TASK DIRECTIONS:
Gather each line in the entries that includes the string "begin".

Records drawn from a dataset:
== Segment start ==
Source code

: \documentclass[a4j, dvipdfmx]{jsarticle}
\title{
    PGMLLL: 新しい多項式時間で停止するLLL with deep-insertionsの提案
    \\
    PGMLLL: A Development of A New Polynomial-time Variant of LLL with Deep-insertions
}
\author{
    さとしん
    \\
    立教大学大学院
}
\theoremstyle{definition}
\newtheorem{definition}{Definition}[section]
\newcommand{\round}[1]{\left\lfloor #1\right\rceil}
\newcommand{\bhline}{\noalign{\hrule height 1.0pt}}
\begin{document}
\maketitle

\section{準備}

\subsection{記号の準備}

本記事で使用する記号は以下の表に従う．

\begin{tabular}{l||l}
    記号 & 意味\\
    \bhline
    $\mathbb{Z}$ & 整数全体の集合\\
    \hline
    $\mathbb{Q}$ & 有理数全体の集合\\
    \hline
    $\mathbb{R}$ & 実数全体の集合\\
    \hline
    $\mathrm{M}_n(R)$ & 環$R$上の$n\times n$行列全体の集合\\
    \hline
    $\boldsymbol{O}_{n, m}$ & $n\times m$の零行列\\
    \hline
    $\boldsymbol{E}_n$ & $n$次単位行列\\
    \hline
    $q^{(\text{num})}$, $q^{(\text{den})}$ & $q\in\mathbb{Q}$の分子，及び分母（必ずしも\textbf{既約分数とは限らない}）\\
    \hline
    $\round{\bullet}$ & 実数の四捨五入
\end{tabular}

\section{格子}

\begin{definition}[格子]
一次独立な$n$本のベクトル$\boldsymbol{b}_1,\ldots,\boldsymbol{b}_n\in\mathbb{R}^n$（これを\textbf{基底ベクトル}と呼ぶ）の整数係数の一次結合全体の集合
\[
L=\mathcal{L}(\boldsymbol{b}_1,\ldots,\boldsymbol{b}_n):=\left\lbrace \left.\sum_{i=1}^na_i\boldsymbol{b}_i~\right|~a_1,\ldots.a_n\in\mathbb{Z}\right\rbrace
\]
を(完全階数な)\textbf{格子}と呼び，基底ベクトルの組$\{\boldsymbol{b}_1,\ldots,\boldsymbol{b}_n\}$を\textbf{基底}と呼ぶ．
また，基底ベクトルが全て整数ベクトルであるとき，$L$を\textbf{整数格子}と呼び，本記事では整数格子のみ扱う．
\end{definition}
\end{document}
== Segment end ==
RESULT OF THIS TASK:
\begin{document}
\begin{tabular}{l||l}
\begin{definition}[格子]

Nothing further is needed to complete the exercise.